• High deductible health plans have a math problem

    Aon Hewitt’s 2011 Health Insurance Trend Driver Survey explained something I had not considered before: “deductible leveraging.” That’s the term for a phenomenon that can cause high deductible health plans to have greater relative increases in premiums than plans with lower deductibles. This is counter-intuitive. Here’s an example from the report:

    Compare two nearly identical plans, the first with a $250 deductible and the second with a $1,000 deductible. For a $5,000 procedure, the first plan pays $4,750 and the second plan pays $4,000. The next year, the cost of the $5,000 procedure increases by 6% to $5,300. The first plan would pay $5,050 ($5,300 – $250), with an overall trend increase of 6.3%. In this instance, deductible leveraging increased the trend by 0.3%. The second plan would pay $4,300 ($5,300 – $1,000), with an overall trend increase of 7.5%. The high deductible plan experienced a 1.5% deductible leveraging impact in this example.

    That is, for the same total increase in health care costs, the higher deductible plan experienced a greater proportional increase in plan liability than the low deductible plan. That would translate into larger premium growth for the higher deductible plan than the lower deductible one. The higher deductible plan should still have a lower premium level, but that level would grow more rapidly. If the deductibles never change, then, over time, the rate of growth in premiums of the two plans would converge.

    I simulated this in Excel using the numbers in the above example. I imagined that the procedure continues to increase in costs at the rate given (6% per year) and the deductibles never change. I also imagined, without loss of generality, that the cost to the plan for this procedure is the full premium. (By changing wording, one can make this seem like less of a leap because, in fact, for illustrative purposes–which is all I’m using it for–it is not a leap at all.)

    This is just math, so there’s no normative conclusion to draw from it. But the math does suggest a problem. People in high deductible health plans may wonder why their health insurance premiums are going up faster than their counterparts with lower deductible coverage. The result is sufficiently counter-intuitive that few are going to understand. I expect people will feel like they’re being cheated, that health plans are ripping them off. They joined high deductible plans for low premiums only to find higher premium growth. They may suspect a bait and switch. Worse, the difference in growth rates is largest right at the start, when people are forming their opinions of their experience.

    This all presumes people actually observe the differential premium growth. A lot depends on what employers do. If they average across offered products so everyone in the firm experiences the same growth rate, deductible leveraging will be unobservable to employees. On the other hand, organizations conducting surveys (like the Kaiser/HRET employer survey) may illuminate differential growth rates. The media may notice, report the phenomenon, and fuel disappointment in high deductible health plans.

    This is a math problem that may have public relations consequences.

    • Just to be obvious, this could be offset by raising the deductible every year. However, most of us who run businesses understand that this is a bit of a problem also. You tell your employees you are going to a high deductible plan to save money, then have to increase that deductible every year. That goes over really well.
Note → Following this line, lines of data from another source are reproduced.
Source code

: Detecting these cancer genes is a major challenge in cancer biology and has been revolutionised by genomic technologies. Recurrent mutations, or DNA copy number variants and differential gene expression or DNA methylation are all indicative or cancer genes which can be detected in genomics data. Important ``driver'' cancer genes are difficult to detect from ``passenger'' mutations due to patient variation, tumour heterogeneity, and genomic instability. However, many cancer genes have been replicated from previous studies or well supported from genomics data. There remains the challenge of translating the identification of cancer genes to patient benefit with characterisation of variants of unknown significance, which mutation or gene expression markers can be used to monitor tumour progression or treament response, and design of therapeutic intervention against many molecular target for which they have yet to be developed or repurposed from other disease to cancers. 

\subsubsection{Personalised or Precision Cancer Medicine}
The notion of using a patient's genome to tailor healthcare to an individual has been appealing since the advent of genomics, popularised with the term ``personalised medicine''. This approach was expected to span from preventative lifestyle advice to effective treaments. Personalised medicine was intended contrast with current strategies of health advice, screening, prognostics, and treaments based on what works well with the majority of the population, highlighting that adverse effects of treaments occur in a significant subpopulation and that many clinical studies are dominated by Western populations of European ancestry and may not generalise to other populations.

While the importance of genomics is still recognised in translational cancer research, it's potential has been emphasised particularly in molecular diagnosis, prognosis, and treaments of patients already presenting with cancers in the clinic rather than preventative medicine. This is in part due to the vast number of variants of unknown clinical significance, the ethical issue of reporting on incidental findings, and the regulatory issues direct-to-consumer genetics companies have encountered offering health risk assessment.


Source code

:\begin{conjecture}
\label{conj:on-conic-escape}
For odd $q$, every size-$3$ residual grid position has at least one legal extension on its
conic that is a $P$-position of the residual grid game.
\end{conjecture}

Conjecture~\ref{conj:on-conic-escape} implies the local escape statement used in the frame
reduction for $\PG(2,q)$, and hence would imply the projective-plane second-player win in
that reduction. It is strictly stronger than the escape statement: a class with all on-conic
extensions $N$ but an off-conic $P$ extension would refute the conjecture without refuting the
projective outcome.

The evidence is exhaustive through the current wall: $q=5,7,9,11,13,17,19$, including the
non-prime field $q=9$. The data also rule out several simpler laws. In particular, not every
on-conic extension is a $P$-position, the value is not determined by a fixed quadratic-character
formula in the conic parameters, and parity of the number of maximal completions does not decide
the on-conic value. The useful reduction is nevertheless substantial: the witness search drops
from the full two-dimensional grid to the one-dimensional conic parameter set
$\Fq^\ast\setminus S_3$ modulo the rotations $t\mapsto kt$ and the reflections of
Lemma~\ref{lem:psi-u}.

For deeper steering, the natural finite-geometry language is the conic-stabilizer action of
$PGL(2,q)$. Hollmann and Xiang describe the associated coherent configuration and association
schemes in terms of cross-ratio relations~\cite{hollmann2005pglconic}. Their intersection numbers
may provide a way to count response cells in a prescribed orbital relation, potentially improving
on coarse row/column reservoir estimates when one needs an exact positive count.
    • I work in the insurance industry and the practical reality is that deductibles in ALL types of plans will increase over time, negating the impact of deductible leveraging. Employers try to hold benefits steady for a couple/few years, but then they have to move to somewhat leaner benefits as a way to accommodate cost increases.

      So deductible leveraging is a reality — for CDH or for ANY deductible-based plan — but in practice the secular trend in benefits is a much bigger deal in terms of it’s impact on individuals.

    • Maybe I am wrong but aren’t most of annual healthcare cost either low that is in the range where most people can pay or high that is above $30,000 in which case insurance helps. I could see people not wanting to insure for lifetime under $350,000. (I read that $350,000 is average lifetime medical costs).

      I think of $1,000 deductible as a low deductible plan. The example could be a $10,000 deductible and a procedure moves from $11,000 to $12,000. I have a $10,000 deductible policy.

    • This is Pricing Health Benefits for Actuaries 101, the higher the deductible the higher the trend. It’s especially true for catastrophic stop-loss plans, the type that an employer who self insures might purchase. But there is a simple answer, deductibles should be indexed. Not increasing the deductible over time is quite simply an increase in benefits.

      Like steve said, people wouldn’t like it, but it’s basic math. Your own spending on health care ought to increase as total costs increase.

    • One of the things I worry about here, is that if providers know what levels of deductibles people are going to carry if everyone is going to buy $5700 plans, is setting the prices of procedures above the deductibles. There will be no motivation to set prices below the maximum deductible most people carry.